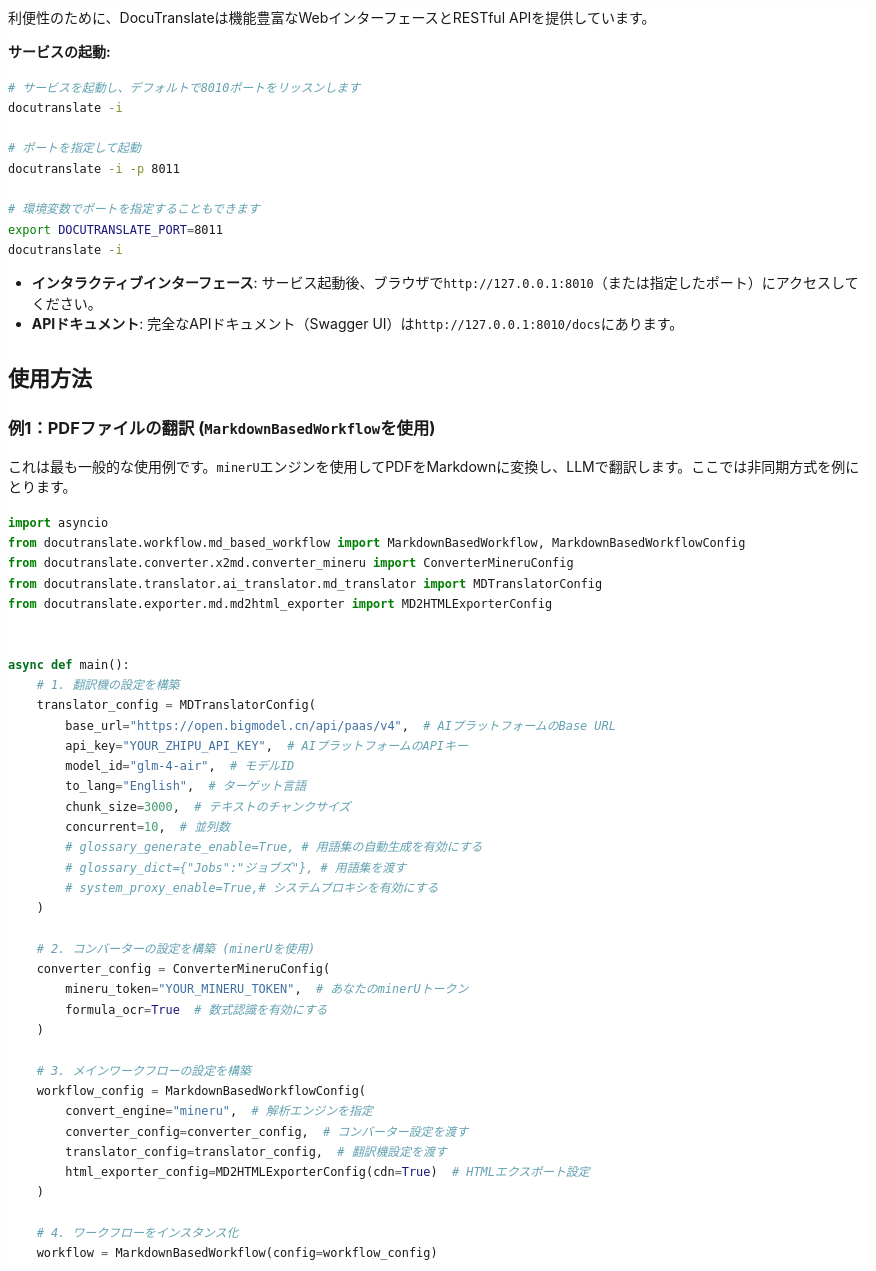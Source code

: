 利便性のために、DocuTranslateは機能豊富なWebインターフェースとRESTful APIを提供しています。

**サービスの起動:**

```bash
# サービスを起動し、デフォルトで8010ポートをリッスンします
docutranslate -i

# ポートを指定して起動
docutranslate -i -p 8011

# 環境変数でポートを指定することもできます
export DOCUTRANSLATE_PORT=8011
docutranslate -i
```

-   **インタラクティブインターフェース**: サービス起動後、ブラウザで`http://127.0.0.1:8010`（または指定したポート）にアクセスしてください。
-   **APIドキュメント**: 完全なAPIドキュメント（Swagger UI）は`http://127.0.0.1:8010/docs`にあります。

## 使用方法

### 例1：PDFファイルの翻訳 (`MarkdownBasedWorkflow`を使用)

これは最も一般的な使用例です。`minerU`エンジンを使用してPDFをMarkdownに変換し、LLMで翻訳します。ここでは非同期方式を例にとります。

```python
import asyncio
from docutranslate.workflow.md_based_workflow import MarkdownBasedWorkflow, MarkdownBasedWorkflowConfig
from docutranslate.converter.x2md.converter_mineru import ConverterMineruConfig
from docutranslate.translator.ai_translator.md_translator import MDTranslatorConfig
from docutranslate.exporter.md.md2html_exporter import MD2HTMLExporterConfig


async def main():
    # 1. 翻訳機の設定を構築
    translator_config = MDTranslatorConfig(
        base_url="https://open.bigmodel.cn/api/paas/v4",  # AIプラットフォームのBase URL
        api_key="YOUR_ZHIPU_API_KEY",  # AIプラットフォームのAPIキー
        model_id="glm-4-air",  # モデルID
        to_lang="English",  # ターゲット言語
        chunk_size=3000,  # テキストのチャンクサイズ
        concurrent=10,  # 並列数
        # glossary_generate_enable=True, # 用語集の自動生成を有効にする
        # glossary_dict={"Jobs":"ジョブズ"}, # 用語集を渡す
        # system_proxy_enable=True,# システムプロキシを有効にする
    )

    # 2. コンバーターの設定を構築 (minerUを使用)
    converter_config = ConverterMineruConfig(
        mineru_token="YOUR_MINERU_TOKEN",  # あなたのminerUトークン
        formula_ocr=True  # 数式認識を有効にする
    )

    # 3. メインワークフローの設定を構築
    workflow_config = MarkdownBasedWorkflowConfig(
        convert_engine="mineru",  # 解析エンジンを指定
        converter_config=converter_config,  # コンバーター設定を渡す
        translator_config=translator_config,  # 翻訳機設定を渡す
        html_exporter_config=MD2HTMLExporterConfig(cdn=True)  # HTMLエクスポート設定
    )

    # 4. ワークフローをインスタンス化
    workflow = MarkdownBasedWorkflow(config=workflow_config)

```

◇ ◇ ◇

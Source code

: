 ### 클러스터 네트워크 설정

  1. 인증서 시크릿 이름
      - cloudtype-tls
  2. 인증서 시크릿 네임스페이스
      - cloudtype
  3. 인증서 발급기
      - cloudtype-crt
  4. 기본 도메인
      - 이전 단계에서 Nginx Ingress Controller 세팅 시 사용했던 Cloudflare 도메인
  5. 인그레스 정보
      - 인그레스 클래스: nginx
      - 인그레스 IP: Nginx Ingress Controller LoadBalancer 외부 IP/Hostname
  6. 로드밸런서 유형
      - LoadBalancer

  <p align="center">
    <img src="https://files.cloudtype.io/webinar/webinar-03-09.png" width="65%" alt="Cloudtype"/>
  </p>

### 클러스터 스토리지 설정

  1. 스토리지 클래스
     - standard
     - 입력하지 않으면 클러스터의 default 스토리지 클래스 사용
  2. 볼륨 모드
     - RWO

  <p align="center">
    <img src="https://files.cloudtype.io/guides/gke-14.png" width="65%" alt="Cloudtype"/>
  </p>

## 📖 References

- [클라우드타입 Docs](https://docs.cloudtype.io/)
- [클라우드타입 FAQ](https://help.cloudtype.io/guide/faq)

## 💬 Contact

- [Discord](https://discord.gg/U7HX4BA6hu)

◇ ◇ ◇

◆ **WHAT THIS TASK INVOLVES**:
Read the data above and pull out each line that holds the string "ConverterMineruConfig".

◆ **ANSWER**:
from docutranslate.converter.x2md.converter_mineru import ConverterMineruConfig
    converter_config = ConverterMineruConfig(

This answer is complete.